Items from a dataset:
——

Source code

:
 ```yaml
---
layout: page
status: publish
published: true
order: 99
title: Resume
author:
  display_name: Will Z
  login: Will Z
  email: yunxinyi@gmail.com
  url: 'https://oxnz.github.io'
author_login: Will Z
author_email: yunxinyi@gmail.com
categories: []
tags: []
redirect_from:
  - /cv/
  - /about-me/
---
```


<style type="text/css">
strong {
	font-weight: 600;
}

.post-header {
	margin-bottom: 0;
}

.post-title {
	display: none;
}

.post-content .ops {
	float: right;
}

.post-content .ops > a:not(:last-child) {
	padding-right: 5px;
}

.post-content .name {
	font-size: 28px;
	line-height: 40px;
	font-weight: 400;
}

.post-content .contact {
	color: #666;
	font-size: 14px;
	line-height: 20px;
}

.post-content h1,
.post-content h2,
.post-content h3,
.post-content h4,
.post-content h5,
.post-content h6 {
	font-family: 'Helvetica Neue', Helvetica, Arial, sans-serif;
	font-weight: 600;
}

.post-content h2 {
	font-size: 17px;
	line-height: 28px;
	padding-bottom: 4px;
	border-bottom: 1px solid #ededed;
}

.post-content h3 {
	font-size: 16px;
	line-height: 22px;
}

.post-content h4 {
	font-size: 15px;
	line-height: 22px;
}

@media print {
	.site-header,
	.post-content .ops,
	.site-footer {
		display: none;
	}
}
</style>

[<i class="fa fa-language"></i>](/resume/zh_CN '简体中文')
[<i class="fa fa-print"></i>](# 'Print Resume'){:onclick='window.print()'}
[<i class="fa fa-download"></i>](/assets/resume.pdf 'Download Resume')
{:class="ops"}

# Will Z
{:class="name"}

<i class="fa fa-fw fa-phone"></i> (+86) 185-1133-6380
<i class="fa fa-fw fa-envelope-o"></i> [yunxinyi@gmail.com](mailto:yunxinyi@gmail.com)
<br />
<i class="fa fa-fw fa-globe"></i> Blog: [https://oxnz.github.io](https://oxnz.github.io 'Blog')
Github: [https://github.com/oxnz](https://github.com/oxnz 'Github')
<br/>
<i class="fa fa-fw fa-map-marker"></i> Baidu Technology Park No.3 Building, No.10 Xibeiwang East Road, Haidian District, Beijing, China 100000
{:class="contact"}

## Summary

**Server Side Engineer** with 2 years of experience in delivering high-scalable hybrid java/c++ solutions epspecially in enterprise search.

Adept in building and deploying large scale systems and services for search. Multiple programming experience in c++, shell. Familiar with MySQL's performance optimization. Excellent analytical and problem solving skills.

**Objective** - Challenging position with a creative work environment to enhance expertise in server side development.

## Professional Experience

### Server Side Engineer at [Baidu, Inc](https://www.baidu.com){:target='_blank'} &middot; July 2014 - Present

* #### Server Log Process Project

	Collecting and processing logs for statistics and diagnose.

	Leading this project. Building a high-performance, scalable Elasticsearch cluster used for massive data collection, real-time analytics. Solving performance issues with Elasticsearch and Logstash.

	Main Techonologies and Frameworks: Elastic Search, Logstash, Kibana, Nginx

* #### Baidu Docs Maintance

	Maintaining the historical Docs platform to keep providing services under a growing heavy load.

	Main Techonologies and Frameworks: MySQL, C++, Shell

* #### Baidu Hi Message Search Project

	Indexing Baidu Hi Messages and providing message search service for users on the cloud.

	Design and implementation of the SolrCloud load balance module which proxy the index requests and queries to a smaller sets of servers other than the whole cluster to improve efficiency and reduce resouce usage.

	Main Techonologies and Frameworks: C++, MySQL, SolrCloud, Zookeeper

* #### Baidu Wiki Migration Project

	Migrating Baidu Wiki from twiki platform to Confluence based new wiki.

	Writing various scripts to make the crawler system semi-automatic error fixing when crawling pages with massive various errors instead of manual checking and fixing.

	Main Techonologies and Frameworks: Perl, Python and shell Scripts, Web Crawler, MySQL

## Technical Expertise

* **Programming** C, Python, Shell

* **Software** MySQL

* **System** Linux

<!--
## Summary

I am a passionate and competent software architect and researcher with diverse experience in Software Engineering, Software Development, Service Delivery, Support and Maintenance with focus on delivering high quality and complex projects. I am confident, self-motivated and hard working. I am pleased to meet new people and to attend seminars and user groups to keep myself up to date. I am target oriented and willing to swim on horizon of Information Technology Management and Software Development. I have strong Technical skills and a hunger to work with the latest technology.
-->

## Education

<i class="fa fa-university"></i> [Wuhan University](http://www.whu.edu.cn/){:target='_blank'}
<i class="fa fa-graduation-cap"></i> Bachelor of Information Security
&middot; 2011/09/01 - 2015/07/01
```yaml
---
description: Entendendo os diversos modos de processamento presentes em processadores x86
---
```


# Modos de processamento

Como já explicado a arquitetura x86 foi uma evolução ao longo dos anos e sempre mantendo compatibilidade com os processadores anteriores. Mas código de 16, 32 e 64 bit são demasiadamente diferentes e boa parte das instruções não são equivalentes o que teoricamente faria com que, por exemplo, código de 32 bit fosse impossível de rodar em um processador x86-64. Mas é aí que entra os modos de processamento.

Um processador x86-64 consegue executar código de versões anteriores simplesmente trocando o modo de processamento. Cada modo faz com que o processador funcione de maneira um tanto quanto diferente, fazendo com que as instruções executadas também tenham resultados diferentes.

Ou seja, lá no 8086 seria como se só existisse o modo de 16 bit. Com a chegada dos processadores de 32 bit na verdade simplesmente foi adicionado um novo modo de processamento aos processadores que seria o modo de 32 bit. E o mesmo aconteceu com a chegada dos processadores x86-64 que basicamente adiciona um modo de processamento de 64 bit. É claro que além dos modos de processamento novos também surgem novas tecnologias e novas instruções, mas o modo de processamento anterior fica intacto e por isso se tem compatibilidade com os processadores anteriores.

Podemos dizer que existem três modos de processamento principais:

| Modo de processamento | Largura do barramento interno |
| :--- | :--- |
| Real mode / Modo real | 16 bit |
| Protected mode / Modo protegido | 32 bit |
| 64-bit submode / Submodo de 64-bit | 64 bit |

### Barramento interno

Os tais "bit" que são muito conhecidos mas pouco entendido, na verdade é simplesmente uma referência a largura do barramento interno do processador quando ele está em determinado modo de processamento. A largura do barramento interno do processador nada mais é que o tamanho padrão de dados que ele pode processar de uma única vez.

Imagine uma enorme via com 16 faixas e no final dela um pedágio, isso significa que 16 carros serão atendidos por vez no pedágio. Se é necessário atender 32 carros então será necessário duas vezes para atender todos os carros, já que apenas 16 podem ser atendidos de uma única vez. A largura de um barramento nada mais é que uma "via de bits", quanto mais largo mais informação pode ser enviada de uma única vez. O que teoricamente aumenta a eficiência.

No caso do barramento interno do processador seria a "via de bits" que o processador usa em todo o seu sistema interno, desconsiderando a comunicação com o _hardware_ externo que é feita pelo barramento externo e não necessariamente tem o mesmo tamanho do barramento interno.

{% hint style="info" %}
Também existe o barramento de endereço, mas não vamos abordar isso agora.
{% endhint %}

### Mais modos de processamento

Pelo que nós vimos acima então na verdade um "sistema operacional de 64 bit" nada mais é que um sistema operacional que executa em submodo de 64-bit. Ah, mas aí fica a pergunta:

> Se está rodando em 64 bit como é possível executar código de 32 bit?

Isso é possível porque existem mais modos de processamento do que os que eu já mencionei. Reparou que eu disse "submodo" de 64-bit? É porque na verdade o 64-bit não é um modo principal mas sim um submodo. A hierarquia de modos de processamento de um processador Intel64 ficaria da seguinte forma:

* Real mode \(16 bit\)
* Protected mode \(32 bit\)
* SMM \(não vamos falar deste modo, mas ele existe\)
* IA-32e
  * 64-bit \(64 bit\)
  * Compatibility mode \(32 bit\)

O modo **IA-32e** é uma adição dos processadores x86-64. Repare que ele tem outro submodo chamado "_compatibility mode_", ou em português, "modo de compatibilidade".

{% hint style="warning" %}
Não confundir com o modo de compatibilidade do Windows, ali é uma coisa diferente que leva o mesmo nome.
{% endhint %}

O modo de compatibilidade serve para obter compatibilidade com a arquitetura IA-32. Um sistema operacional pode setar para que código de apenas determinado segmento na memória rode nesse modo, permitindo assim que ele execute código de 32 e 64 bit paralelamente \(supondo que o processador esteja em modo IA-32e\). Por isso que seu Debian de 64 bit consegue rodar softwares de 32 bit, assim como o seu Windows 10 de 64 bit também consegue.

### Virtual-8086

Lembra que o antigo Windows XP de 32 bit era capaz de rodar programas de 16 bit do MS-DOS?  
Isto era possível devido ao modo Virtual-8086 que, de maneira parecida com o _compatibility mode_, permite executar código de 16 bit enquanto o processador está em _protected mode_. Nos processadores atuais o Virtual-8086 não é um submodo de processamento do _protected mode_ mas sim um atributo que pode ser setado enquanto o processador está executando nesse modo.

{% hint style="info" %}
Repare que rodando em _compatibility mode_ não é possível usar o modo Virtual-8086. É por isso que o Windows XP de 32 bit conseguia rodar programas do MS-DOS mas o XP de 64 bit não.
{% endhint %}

——

The lines to copy run from the first line of the entries to the line containing "line-height: 40px;"; copy them exactly and output nothing else.

Source code

:
 ```yaml
---
layout: page
status: publish
published: true
order: 99
title: Resume
author:
  display_name: Will Z
  login: Will Z
  email: yunxinyi@gmail.com
  url: 'https://oxnz.github.io'
author_login: Will Z
author_email: yunxinyi@gmail.com
categories: []
tags: []
redirect_from:
  - /cv/
  - /about-me/
---
```


<style type="text/css">
strong {
	font-weight: 600;
}

.post-header {
	margin-bottom: 0;
}

.post-title {
	display: none;
}

.post-content .ops {
	float: right;
}

.post-content .ops > a:not(:last-child) {
	padding-right: 5px;
}

.post-content .name {
	font-size: 28px;
	line-height: 40px;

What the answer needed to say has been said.